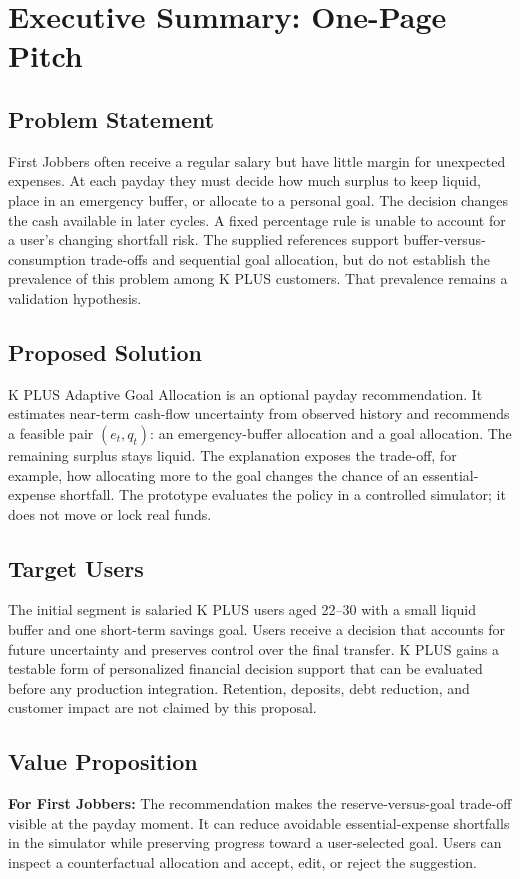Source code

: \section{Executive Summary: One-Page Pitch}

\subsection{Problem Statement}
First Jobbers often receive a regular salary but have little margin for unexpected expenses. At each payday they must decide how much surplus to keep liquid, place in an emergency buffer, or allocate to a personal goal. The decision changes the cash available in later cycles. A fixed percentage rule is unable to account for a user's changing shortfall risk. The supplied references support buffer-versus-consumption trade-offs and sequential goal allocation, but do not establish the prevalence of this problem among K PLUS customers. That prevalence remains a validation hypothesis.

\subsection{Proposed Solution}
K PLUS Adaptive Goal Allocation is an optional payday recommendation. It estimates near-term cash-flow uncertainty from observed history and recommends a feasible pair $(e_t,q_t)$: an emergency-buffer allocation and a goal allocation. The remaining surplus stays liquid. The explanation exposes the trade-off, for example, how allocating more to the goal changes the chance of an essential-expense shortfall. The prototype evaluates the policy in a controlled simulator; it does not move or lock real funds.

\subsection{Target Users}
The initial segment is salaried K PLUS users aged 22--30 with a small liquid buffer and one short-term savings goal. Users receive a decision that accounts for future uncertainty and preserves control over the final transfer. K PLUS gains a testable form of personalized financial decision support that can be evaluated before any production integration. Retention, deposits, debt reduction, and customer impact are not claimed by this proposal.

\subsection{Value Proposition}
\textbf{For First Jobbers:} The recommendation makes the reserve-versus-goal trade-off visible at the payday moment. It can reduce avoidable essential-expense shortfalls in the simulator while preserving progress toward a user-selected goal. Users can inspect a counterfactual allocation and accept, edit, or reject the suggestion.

##########

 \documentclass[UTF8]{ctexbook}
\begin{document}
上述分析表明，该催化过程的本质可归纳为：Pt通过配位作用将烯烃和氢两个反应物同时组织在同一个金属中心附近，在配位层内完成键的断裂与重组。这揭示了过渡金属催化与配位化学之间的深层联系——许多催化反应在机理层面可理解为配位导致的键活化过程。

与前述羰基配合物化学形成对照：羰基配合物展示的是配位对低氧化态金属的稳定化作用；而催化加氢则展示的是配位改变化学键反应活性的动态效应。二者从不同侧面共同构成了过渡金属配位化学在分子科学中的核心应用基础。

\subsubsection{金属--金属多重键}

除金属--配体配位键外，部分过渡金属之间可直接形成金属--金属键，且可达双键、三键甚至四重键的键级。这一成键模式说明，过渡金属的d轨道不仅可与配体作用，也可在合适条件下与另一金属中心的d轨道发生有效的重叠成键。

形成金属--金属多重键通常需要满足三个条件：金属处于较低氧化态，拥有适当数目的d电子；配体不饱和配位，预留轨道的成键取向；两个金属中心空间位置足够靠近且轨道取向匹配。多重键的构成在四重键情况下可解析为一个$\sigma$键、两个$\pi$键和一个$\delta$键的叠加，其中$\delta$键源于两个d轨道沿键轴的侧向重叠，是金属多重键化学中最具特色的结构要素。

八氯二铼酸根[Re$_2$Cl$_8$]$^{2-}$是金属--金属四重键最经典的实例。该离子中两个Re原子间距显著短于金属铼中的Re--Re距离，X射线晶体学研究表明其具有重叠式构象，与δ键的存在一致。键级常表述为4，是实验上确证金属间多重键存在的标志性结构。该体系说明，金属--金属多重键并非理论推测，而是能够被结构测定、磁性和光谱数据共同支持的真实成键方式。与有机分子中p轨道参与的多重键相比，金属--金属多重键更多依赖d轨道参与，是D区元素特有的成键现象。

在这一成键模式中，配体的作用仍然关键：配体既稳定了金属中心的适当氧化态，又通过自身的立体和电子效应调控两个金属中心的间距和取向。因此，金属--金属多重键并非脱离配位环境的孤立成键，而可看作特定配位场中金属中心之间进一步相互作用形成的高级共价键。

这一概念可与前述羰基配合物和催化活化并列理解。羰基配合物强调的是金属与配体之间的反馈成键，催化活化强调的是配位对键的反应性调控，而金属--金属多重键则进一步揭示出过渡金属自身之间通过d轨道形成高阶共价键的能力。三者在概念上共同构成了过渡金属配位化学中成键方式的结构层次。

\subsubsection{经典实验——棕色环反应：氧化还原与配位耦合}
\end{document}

##########

◆ **What you will do**: The required answer is the exact run of lines above starting at the line with "上述分析表明，该催化过程的本" and ending at the line with "八氯二铼酸根[Re$_2$C", with both ends present.

◆ **Result of this exercise**:
上述分析表明，该催化过程的本质可归纳为：Pt通过配位作用将烯烃和氢两个反应物同时组织在同一个金属中心附近，在配位层内完成键的断裂与重组。这揭示了过渡金属催化与配位化学之间的深层联系——许多催化反应在机理层面可理解为配位导致的键活化过程。

与前述羰基配合物化学形成对照：羰基配合物展示的是配位对低氧化态金属的稳定化作用；而催化加氢则展示的是配位改变化学键反应活性的动态效应。二者从不同侧面共同构成了过渡金属配位化学在分子科学中的核心应用基础。

\subsubsection{金属--金属多重键}

除金属--配体配位键外，部分过渡金属之间可直接形成金属--金属键，且可达双键、三键甚至四重键的键级。这一成键模式说明，过渡金属的d轨道不仅可与配体作用，也可在合适条件下与另一金属中心的d轨道发生有效的重叠成键。

形成金属--金属多重键通常需要满足三个条件：金属处于较低氧化态，拥有适当数目的d电子；配体不饱和配位，预留轨道的成键取向；两个金属中心空间位置足够靠近且轨道取向匹配。多重键的构成在四重键情况下可解析为一个$\sigma$键、两个$\pi$键和一个$\delta$键的叠加，其中$\delta$键源于两个d轨道沿键轴的侧向重叠，是金属多重键化学中最具特色的结构要素。

八氯二铼酸根[Re$_2$Cl$_8$]$^{2-}$是金属--金属四重键最经典的实例。该离子中两个Re原子间距显著短于金属铼中的Re--Re距离，X射线晶体学研究表明其具有重叠式构象，与δ键的存在一致。键级常表述为4，是实验上确证金属间多重键存在的标志性结构。该体系说明，金属--金属多重键并非理论推测，而是能够被结构测定、磁性和光谱数据共同支持的真实成键方式。与有机分子中p轨道参与的多重键相比，金属--金属多重键更多依赖d轨道参与，是D区元素特有的成键现象。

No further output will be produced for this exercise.